- _Provided records_:
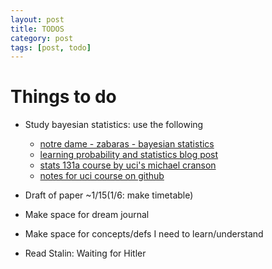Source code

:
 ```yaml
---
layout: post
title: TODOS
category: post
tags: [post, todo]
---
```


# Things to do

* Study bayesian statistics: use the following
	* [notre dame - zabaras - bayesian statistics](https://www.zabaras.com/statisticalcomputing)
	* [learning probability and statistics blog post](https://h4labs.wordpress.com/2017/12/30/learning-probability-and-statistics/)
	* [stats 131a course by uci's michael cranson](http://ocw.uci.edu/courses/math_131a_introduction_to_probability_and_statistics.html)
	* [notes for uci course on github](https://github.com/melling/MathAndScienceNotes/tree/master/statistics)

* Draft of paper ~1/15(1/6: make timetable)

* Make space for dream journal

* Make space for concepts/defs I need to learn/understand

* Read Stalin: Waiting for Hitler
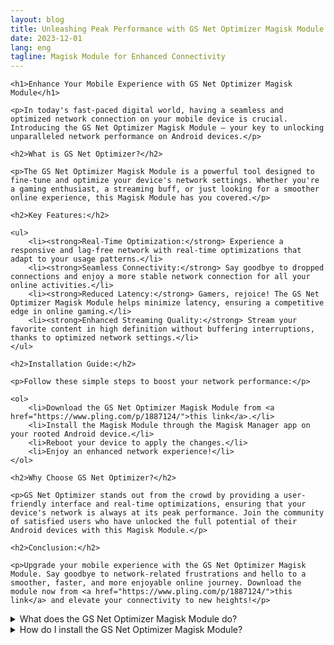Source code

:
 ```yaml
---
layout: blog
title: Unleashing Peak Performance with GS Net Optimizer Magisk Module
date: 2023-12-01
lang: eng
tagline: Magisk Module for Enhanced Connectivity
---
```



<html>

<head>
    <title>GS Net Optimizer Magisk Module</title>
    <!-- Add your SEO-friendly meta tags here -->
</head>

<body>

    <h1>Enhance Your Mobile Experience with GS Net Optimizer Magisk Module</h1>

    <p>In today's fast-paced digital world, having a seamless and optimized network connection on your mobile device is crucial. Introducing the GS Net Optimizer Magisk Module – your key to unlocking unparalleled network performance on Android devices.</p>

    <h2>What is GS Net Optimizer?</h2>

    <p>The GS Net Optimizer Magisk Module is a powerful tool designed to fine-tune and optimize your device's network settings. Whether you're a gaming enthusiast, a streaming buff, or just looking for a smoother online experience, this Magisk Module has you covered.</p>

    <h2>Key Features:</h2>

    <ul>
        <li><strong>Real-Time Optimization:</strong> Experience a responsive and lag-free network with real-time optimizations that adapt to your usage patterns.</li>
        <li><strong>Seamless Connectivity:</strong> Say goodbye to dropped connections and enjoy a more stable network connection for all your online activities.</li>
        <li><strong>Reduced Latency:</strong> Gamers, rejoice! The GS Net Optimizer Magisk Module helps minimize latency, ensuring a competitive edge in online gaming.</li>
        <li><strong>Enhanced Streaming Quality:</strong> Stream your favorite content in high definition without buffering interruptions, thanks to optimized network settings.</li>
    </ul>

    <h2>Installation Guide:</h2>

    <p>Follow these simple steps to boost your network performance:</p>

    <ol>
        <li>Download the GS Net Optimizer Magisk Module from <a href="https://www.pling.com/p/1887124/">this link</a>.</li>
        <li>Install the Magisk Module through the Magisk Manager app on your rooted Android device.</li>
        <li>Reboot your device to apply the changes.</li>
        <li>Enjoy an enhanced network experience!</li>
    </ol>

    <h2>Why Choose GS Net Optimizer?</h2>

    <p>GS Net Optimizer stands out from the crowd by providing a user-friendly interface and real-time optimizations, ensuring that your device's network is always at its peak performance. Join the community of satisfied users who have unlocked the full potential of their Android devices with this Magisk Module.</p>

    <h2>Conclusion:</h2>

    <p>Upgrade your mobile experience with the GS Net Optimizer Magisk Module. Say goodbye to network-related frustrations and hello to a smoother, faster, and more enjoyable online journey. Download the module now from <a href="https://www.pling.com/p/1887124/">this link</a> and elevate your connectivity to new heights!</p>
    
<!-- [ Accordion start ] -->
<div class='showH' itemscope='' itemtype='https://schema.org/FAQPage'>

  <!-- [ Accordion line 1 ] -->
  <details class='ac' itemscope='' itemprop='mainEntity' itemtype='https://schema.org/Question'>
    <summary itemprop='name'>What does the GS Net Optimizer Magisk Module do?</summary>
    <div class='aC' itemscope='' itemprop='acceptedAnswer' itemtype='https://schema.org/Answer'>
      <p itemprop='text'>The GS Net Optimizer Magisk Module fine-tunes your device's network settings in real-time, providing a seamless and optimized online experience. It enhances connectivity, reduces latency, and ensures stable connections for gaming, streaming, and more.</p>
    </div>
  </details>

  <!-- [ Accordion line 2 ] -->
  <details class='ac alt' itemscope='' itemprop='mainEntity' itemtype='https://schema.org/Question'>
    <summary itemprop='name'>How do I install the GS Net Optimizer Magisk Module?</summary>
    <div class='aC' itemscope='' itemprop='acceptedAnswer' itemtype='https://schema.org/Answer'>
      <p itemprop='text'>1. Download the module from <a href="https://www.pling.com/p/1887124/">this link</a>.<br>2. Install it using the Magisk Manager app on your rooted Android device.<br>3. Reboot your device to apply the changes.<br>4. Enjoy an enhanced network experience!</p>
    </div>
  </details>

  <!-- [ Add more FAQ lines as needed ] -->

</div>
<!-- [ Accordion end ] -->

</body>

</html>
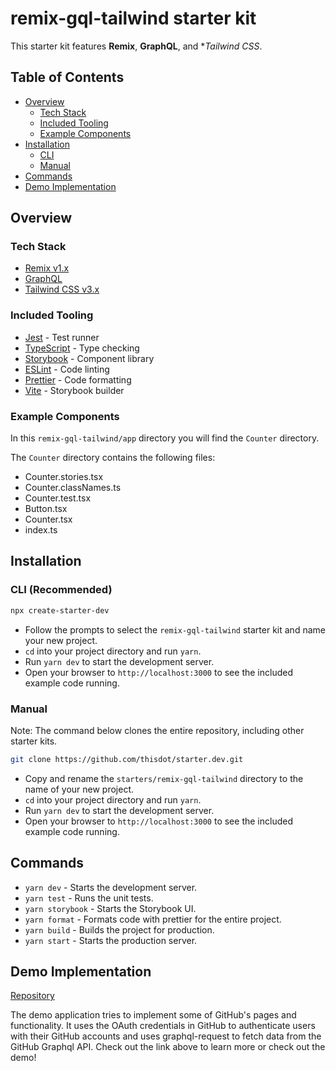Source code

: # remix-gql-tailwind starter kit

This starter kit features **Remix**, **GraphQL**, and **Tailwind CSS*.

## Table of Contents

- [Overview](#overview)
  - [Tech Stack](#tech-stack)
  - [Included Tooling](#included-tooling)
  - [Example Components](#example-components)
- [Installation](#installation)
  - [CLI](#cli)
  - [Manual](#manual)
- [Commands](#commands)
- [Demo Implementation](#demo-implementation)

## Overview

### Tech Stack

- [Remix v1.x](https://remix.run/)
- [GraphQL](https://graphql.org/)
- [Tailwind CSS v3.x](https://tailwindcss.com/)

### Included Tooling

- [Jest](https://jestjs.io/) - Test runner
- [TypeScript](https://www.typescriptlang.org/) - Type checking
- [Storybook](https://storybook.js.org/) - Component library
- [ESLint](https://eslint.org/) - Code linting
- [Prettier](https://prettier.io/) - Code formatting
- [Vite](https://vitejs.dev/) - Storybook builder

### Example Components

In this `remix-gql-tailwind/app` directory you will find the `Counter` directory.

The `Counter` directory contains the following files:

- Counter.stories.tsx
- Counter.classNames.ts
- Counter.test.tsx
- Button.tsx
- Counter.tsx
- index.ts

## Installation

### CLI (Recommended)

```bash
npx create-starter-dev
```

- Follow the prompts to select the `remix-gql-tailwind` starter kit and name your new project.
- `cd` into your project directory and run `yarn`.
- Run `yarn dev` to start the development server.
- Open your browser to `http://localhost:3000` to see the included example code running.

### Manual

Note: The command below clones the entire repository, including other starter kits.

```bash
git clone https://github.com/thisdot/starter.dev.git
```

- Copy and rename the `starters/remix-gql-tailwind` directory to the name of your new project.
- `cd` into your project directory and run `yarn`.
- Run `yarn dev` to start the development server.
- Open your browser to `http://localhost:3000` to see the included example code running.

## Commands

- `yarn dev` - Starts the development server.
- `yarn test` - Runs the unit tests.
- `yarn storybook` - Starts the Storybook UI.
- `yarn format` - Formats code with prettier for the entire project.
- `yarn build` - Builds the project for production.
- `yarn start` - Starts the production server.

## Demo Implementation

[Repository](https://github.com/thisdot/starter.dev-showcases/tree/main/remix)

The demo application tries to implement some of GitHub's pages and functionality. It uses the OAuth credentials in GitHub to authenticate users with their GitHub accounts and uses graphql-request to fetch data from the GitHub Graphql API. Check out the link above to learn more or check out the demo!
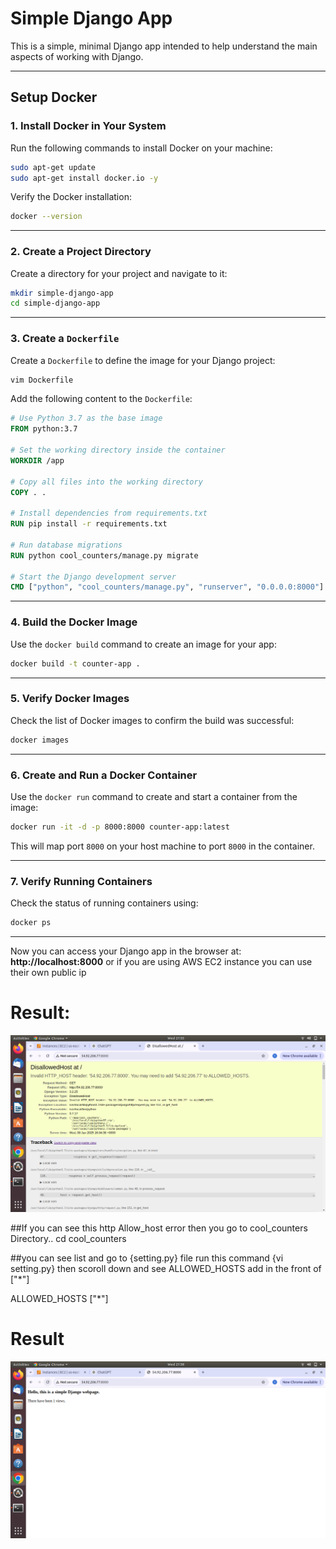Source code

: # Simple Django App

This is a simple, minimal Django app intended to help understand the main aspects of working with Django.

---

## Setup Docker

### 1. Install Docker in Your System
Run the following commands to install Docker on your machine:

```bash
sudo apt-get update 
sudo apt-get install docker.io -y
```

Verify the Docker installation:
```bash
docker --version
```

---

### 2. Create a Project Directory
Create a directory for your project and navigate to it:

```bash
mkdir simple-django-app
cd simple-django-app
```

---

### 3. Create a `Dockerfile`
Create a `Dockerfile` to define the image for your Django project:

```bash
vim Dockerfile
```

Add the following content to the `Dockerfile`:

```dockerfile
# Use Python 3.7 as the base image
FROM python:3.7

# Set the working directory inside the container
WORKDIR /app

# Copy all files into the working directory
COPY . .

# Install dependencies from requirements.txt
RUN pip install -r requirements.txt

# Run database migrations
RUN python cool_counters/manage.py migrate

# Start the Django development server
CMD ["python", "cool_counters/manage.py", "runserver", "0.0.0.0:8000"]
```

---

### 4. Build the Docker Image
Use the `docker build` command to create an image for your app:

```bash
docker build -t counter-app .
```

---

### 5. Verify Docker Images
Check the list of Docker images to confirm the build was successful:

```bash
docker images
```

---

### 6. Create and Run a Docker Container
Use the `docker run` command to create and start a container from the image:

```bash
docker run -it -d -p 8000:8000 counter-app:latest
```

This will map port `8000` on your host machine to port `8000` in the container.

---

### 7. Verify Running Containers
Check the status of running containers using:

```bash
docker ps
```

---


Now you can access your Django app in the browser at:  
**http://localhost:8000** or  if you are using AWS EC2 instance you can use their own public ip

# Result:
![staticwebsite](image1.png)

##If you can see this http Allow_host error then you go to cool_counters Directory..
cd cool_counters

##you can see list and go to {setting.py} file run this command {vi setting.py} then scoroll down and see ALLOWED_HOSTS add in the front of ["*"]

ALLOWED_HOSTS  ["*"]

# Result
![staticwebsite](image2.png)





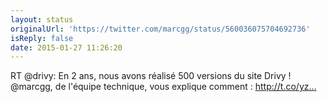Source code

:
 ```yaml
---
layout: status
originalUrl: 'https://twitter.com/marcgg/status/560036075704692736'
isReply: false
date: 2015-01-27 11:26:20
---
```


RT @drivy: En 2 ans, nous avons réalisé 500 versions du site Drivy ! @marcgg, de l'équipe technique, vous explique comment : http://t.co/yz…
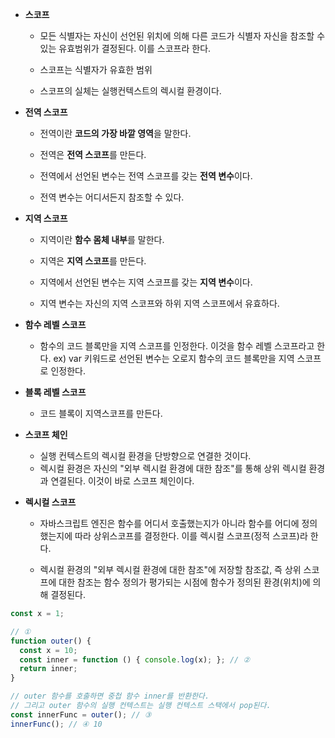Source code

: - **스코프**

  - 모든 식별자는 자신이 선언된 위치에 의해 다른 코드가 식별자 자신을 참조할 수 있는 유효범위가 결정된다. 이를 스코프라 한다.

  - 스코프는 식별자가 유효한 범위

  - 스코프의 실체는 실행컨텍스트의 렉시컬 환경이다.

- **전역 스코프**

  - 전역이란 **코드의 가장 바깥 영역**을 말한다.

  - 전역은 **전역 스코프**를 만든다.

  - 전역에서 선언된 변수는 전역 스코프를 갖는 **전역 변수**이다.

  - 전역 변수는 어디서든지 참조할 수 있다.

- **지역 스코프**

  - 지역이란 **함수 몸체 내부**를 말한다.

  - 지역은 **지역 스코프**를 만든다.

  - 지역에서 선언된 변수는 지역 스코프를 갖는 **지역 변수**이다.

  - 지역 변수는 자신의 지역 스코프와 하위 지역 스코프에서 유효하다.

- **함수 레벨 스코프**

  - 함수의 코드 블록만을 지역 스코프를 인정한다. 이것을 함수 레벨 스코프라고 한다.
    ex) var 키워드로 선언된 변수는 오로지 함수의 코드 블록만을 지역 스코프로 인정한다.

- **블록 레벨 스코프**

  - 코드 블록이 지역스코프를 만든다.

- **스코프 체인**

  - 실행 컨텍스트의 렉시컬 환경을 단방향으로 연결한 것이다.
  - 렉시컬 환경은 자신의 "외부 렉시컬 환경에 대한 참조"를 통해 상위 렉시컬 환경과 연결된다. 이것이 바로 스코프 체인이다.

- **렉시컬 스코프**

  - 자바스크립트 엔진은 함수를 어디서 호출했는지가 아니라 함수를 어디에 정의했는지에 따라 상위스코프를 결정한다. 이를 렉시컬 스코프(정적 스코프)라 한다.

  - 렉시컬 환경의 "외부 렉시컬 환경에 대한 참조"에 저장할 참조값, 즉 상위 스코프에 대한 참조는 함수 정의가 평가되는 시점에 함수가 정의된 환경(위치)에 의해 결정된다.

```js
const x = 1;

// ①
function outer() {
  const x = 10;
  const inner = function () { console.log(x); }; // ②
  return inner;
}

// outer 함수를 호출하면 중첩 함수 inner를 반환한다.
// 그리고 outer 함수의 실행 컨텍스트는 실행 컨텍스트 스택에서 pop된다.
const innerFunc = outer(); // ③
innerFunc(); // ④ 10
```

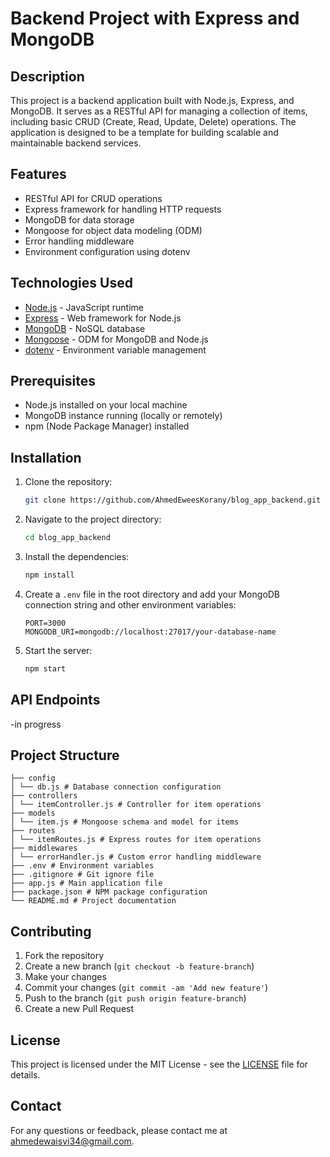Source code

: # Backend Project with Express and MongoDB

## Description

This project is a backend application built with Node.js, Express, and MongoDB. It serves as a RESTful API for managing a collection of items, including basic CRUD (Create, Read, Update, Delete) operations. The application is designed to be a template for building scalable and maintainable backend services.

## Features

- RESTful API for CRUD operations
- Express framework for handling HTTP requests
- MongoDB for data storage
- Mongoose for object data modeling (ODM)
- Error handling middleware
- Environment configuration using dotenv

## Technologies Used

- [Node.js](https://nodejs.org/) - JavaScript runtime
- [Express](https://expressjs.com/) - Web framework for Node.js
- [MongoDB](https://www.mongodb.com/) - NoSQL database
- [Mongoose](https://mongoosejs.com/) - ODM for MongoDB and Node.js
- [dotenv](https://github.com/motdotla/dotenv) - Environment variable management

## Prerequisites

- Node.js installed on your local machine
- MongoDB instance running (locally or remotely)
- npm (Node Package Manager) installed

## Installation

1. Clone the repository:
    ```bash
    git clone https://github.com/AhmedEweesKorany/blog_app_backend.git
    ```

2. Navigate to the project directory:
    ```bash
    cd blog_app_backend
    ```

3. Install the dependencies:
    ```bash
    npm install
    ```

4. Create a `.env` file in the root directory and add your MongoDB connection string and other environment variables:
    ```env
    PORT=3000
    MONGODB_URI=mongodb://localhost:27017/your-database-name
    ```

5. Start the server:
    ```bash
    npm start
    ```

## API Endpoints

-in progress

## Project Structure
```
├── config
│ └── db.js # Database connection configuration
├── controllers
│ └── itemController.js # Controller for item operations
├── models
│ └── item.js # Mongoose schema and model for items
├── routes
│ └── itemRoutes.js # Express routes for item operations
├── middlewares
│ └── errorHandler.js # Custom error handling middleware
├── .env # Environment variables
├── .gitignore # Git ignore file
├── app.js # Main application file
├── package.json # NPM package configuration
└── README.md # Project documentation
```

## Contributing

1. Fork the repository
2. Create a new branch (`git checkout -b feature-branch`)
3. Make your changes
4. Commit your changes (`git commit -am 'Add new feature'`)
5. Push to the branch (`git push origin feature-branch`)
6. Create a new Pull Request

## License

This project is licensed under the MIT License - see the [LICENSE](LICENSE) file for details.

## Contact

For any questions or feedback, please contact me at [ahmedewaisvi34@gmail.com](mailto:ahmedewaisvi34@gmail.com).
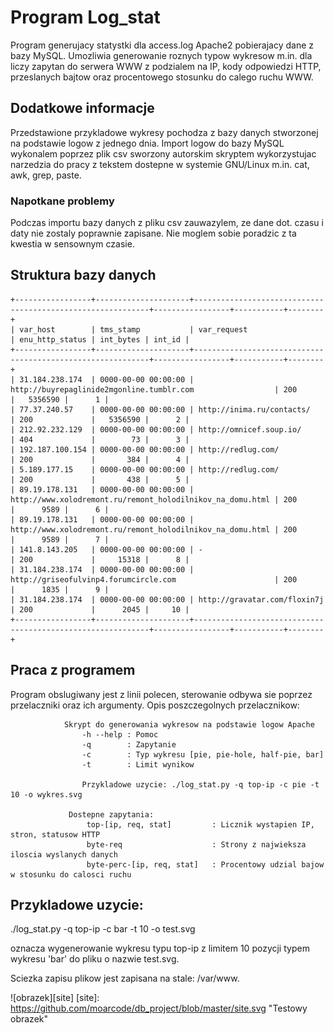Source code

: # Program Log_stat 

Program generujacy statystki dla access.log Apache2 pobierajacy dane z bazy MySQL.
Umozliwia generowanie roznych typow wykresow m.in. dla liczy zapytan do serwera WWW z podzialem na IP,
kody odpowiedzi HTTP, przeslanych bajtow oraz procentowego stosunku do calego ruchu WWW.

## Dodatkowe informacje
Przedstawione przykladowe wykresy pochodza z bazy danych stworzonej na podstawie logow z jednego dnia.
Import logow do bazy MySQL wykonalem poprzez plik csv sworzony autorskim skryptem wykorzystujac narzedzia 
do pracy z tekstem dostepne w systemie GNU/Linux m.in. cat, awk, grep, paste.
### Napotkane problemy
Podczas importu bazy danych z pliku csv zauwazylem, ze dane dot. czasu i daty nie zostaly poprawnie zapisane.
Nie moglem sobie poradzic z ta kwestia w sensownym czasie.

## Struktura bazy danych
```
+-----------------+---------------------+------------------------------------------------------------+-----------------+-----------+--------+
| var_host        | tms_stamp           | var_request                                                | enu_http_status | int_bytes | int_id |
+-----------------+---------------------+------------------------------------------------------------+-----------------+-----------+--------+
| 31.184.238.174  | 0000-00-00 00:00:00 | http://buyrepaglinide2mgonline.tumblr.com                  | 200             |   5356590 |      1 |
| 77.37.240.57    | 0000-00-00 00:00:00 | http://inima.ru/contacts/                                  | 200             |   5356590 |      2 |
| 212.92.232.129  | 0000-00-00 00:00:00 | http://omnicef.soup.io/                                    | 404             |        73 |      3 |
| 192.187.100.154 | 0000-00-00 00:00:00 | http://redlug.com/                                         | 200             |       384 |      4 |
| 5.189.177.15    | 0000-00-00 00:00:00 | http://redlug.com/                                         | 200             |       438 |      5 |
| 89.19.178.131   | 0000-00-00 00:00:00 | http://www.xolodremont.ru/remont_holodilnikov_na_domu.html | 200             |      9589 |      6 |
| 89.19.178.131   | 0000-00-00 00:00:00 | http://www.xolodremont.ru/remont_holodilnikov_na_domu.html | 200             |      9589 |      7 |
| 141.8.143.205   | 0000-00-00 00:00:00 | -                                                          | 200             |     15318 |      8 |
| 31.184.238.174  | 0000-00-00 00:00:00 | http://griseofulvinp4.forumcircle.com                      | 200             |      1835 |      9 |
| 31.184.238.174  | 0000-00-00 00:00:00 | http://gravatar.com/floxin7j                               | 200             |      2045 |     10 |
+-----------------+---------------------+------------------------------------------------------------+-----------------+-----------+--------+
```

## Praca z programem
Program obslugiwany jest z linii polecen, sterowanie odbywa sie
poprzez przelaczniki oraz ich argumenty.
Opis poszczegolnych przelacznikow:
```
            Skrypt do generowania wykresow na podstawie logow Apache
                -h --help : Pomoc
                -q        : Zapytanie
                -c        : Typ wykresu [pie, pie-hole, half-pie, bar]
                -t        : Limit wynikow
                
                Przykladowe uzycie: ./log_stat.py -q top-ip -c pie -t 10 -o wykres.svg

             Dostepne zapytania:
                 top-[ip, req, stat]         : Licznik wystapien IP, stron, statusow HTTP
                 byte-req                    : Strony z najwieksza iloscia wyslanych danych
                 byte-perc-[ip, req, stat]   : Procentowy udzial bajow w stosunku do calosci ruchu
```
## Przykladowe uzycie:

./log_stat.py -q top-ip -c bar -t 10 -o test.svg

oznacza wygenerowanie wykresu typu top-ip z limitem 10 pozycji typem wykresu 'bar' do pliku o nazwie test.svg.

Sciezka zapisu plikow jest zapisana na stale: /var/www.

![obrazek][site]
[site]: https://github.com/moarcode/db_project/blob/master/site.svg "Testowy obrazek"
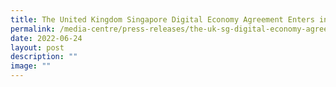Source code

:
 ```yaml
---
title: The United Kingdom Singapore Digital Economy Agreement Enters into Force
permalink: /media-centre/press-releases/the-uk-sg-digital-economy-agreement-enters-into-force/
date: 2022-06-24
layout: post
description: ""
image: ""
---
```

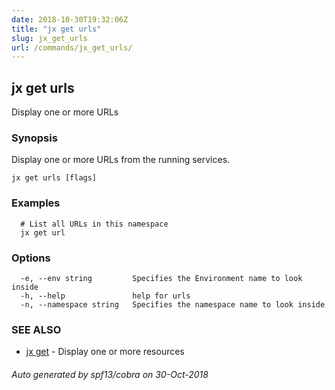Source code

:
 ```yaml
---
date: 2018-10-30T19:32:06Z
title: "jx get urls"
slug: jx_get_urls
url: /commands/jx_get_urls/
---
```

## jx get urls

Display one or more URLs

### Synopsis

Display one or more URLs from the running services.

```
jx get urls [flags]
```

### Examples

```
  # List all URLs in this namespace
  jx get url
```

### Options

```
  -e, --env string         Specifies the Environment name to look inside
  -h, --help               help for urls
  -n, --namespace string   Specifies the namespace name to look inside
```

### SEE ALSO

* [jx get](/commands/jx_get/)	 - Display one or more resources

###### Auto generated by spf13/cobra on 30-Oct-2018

- _Problem requirements_:
Looking at the entries above, can you reproduce exactly the lines from the one that holds "## Commands" through the one that holds "## Demo Implementation", and only those?

- _Output for this task_:
## Commands

- `yarn dev` - Starts the development server.
- `yarn test` - Runs the unit tests.
- `yarn storybook` - Starts the Storybook UI.
- `yarn format` - Formats code with prettier for the entire project.
- `yarn build` - Builds the project for production.
- `yarn start` - Starts the production server.

## Demo Implementation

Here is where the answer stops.